We are facing a global climate crisis on an unprecedented scale. Only earlier this summer, Sir David Attenborough told the Parliamentary Business, Energy and Industrial Strategy Committee that the crusade against plastic pollution is at an all-time high in the UK.
Meanwhile, 16-year-old Swedish environmental activist Greta Thunberg inspired hundreds of thousands of students worldwide to walk out of classrooms in a global strike, to call for greater action against climate change.
Increasing international focus on the climate crisis only serves to highlight the severity of the situation. One of the biggest culprits of the crisis is plastics, especially single-use plastics and microplastics – the latter getting into everything from our food and drink to the air we breathe. Plastics are contaminating our oceans, killing wildlife and causing unsustainable amounts of waste to be sent to landfill.
Businesses are being closely scrutinised for their contribution to the problem. Around 40% of plastics are thought to enter the waste stream in the same year they are produced, which is a harrowing statistic, especially as there are now thought to be 5.25 trillion pieces of ocean plastic debris - a number estimated to treble by 2025.

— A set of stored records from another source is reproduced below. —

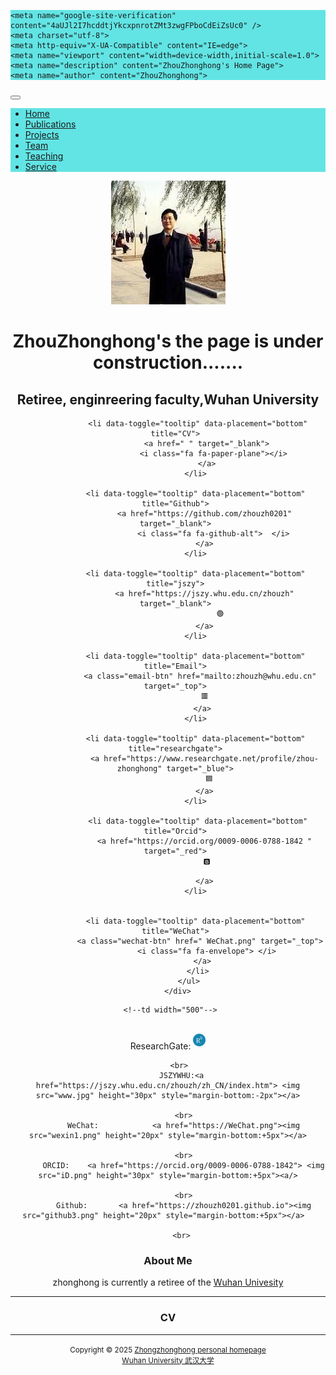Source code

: <html>
<head>
  
<meta http-equiv="content-type" content="text/html;charset=utf-8" />
    <nav style="background-color:#62e4e4">
    <nav width=20px>

    <meta name="google-site-verification" content="4aUJl2I7hcddtjYkcxpnrotZMt3zwgFPboCdEiZsUc0" />
    <meta charset="utf-8">
    <meta http-equiv="X-UA-Compatible" content="IE=edge">
    <meta name="viewport" content="width=device-width,initial-scale=1.0">
    <meta name="description" content="ZhouZhonghong's Home Page">
    <meta name="author" content="ZhouZhonghong">
  
 <link rel="shortcut icon" href="favicon.ico">
 <link href="https://fonts.googleapis.com/css?family=Lato:300,400,300italic,400italic" rel="stylesheet" type="text/css">
  <link href="https://fonts.googleapis.com/css?family=Montserrat:400,700" rel="stylesheet" type="text/css">
 <link href="https://apps.bdimg.com/libs/bootstrap/3.3.4/css/bootstrap.min.css" rel="stylesheet">
  <link href="https://apps.bdimg.com/libs/fontawesome/4.2.0/css/font-awesome.min.css" rel="stylesheet">
 <link id="theme-style" rel="stylesheet" href="styles.min.css">
  <link href="static/bootstrap/css/bootstrap.css" rel="stylesheet">
  <link href="static/xin.css" rel="stylesheet">
 <link rel="stylesheet" href="style.css">
 <link rel="stylesheet" href="../static/pixyll.css" type="text/css">
  </nav>
   </nav>
</head>
 
<body>
 <!-- ******HEADER****** --> 
 <nav class="navbar navbar-inverse navbar-fixed-top">
   <nav style="background-color:#62e4e4">
     <nav width=20px>   
      <div class="container">
       <div class="navbar">
           <span class="icon-bar"></span>
           <span class="icon-bar"></span>
           <span class="icon-bar"></span>
         </div>
        </div>
        </nav>
      </nav>
        <button type="button" class="navbar-toggle" data-toggle="collapse" data-target=".navbar-collapse">
          <span class="icon-bar"></span>
          <span class="icon-bar"></span>
          <span class="icon-bar"></span>
        </button>
        <span class="navbar-brand">
        </span>
      <nav class="nav-links" id="nav-links">
      </nav>
       <nav style="background-color:#62e4e4">
       <nav width=20px>
        <div class="navbar-collapse collapse">
         <ul class="nav navbar-nav">
           <li class="active"><a href="index.html">Home</a></li>
           <li><a href="publications">Publications</a></li>
           <li><a href="Projects">Projects</a></li>
           <li><a href="team">Team</a></li>
           <li><a href="teaching">Teaching</a></li>
           <li><a href="service">Service</a></li>
         </ul>
       </div>
      </nav>
   </nav>
 </nav>
</body>

<body>   
  <header class="header">
     <div class="container"> 
        <img class="profile-image img-responsive pull-left" src="xiaohong2.png" alt="ZhouZhonghong">
         <br>
        <div class="profile-content pull-center">   
      <div class="profile-content pull-center" align="center">  
          <h1 class="name">ZhouZhonghong's the page is under construction.......  </h1>  
          <h2 class="desc"> Retiree, enginreering faculty,Wuhan University</h2>
          <ul class="social list-inline">   
              
              <li data-toggle="tooltip" data-placement="bottom" title="CV">
                  <a href=" " target="_blank">
                     <i class="fa fa-paper-plane"></i>
                  </a>
             </li>
              
             <li data-toggle="tooltip" data-placement="bottom" title="Github">
                 <a href="https://github.com/zhouzh0201" target="_blank">
                     <i class="fa fa-github-alt">  </i>
                 </a>
             </li>
              
             <li data-toggle="tooltip" data-placement="bottom" title="jszy">
                 <a href="https://jszy.whu.edu.cn/zhouzh" target="_blank">
                        🟢
                 </a>
             </li>
              
             <li data-toggle="tooltip" data-placement="bottom" title="Email">
               <a class="email-btn" href="mailto:zhouzh@whu.edu.cn" target="_top">
                  🟥 
                </a>
             </li>
             
             <li data-toggle="tooltip" data-placement="bottom" title="researchgate">
                 <a href="https://www.researchgate.net/profile/zhou-zhonghong" target="_blue">
                    🟦 
                 </a>
             </li>
             
              <li data-toggle="tooltip" data-placement="bottom" title="Orcid">
                 <a href="https://orcid.org/0009-0006-0788-1842 " target="_red">
                  🅱️

                 </a>
             </li>
                
             
             <li data-toggle="tooltip" data-placement="bottom" title="WeChat">
               <a class="wechat-btn" href=" WeChat.png" target="_top">
                  <i class="fa fa-envelope"> </i>
                </a>
              </li>
          </ul>
      </div> 
  

   </div>  

 
  
     <!--td width="500"-->
      

<div>
         <br>
          ResearchGate:  <a href="https://researchgate.net/profile/zhou-zhonghong"><img src="RG.png" height="20px" style="margin-bottom:+5px"> </a>
        
         <br>
          JSZYWHU:<a href="https://jszy.whu.edu.cn/zhouzh/zh_CN/index.htm"> <img src="www.jpg" height="30px" style="margin-bottom:-2px"></a>
           
           <br>
           WeChat:            <a href="https://WeChat.png"><img src="wexin1.png" height="20px" style="margin-bottom:+5px"></a>
            
           <br>
           ORCID:    <a href="https://orcid.org/0009-0006-0788-1842"> <img src="iD.png" height="30px" style="margin-bottom:+5px"><a/>
           
           <br>
           Github:       <a href="https://zhouzh0201.github.io"><img src="github3.png" height="20px" style="margin-bottom:+5px"></a>  
          
          <br>




 
<!--hr noshade=""-->

 <div class="profile-content pull-center" align="center">  
<p>
<h3>About Me</h3>   
zhonghong is currently a retiree of the <a href="https://whu.edu.cn/">Wuhan Univesity</a>
<p/> 
    
   
<hr noshade="">
<h3> CV</h3>
 <!--/div--> 
<ul>
   
</ul>
 


 <hr noshade="">
 
<div align="center">
      <small>Copyright &copy 2025 <a href="https://zhouzh0201.github.io/">Zhongzhonghong personal homepage</a></small>
      <br>
      <small><a href="https://www.whu.edu.cn/">Wuhan University 武汉大学</a></small>
</div>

It is easy to call for plastic to be banned altogether - but as things currently stand, that may not be realistic. What we should be doing is encouraging plastic producers to offer more eco-friendly products.
Pack it in
The world is playing catch-up in developing sustainable alternatives to plastic, but significant movements have been made towards protecting the environment for future generations.
Take the packaging industry, for example. Plastic packaging accounts for 44% of the plastic used in the UK, but generates an incredible 67% of plastic waste. Environmentalists are calling for supermarkets and shops to ditch non-recyclable plastic packaging for products, as well as the bags offered at the checkout.

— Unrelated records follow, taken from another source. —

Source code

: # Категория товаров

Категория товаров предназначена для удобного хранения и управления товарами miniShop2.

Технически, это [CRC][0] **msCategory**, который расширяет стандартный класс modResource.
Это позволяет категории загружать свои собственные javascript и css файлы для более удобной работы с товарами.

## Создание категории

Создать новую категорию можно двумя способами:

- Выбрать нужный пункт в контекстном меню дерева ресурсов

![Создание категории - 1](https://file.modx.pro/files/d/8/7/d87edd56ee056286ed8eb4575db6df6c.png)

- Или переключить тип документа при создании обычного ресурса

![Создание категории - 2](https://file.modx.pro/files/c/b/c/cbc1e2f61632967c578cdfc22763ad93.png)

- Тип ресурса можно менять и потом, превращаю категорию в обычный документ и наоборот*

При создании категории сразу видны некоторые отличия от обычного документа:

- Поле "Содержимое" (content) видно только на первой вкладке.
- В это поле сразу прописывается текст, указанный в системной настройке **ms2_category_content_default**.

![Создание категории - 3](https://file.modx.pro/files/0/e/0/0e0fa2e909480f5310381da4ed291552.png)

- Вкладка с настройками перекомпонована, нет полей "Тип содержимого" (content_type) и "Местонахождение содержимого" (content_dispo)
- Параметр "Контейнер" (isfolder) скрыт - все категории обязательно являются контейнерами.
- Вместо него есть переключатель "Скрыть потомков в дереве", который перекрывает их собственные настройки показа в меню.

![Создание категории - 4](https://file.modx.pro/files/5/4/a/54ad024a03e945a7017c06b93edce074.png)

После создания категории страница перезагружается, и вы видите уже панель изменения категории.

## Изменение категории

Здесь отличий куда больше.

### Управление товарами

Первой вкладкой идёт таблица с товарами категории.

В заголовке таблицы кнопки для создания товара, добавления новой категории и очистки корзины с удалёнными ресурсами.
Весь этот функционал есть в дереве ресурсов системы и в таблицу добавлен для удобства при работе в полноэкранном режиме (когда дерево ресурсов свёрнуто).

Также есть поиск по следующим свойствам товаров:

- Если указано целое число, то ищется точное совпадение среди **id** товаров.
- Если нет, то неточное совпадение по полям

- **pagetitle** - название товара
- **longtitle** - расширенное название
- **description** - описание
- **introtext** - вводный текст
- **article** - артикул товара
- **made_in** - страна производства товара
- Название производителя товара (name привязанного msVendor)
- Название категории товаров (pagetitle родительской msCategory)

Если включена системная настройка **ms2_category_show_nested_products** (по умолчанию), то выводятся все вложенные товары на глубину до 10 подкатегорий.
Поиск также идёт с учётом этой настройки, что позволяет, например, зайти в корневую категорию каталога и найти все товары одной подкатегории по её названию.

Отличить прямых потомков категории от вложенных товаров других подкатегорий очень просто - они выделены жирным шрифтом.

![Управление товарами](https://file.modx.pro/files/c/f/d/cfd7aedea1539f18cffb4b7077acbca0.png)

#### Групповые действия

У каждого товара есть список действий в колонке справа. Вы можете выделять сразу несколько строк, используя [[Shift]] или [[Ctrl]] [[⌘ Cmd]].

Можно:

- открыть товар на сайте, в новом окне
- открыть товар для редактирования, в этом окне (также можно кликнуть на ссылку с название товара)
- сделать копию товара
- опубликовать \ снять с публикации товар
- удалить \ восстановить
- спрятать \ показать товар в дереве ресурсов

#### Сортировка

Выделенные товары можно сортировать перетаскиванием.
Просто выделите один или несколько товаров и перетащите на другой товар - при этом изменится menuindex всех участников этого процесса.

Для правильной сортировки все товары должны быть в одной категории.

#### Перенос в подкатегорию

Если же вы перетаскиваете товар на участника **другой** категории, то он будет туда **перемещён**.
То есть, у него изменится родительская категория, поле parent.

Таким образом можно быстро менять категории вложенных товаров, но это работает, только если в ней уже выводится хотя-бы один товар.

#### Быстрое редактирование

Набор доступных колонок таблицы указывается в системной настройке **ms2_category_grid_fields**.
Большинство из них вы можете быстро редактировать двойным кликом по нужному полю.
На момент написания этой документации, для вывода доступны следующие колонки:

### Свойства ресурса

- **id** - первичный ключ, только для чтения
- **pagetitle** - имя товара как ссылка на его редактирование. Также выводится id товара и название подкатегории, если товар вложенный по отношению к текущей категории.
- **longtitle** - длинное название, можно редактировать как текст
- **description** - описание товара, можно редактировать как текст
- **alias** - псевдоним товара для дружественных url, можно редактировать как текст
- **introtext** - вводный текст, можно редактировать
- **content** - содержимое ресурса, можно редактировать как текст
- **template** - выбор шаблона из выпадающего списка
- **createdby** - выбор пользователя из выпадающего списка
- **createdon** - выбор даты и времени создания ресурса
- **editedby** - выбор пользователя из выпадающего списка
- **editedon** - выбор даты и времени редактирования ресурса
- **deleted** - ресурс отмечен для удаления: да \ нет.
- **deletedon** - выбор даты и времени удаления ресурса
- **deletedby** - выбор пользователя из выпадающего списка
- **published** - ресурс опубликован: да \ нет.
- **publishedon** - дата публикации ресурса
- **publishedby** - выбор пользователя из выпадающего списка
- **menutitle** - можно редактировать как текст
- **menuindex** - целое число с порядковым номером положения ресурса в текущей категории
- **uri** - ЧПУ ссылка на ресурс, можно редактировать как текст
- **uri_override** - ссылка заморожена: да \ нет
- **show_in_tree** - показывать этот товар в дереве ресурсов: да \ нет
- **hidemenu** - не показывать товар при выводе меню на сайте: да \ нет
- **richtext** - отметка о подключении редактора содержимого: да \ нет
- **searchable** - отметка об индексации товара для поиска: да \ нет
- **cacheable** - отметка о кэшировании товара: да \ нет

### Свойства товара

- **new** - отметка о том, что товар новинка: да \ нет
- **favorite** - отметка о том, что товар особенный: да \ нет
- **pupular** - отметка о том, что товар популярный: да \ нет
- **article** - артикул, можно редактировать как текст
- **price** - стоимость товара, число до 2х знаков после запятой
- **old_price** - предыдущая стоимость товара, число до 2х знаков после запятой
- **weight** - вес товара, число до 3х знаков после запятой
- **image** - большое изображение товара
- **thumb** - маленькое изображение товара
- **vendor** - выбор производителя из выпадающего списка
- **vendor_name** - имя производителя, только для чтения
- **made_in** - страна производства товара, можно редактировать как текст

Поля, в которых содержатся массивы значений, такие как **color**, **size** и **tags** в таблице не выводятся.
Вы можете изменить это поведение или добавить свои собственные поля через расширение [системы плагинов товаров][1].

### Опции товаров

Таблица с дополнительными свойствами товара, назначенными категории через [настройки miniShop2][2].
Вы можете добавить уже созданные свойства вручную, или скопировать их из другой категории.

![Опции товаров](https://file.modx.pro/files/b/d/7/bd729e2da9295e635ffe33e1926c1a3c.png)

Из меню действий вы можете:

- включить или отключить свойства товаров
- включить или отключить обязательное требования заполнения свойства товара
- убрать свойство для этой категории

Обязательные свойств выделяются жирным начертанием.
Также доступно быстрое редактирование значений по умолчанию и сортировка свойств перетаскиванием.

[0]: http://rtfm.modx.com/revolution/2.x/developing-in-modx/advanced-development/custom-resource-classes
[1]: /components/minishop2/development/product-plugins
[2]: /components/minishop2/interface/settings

Even behemoth corporations such as Amazon have recently come under fire for using non-recyclable plastic packaging. No-one is immune to the climate crusade. Major food and drink brands are desperate to avoid the firing line, such as brewer Molson Coors, which has pledged to only use plastics that are 100% reusable, recyclable, compostable or biodegradable by 2025.
What's more, a recent study found that 65% of Brits are more likely to purchase a product if it is housed in recyclable packaging. So there is certainly a market for plastic packaging producers to come up with sustainable alternatives.
Innovation is possible
For example, here at Polythene UK, we offer plant-based packaging alternatives to give businesses and their consumers greater peace of mind, knowing they aren’t contributing to the plastic pollution pressure cooker. Eco-friendly products such as starch-based compostable polythene that is designed to break down naturally after use offer an innovative solution that doesn’t need to be recycled.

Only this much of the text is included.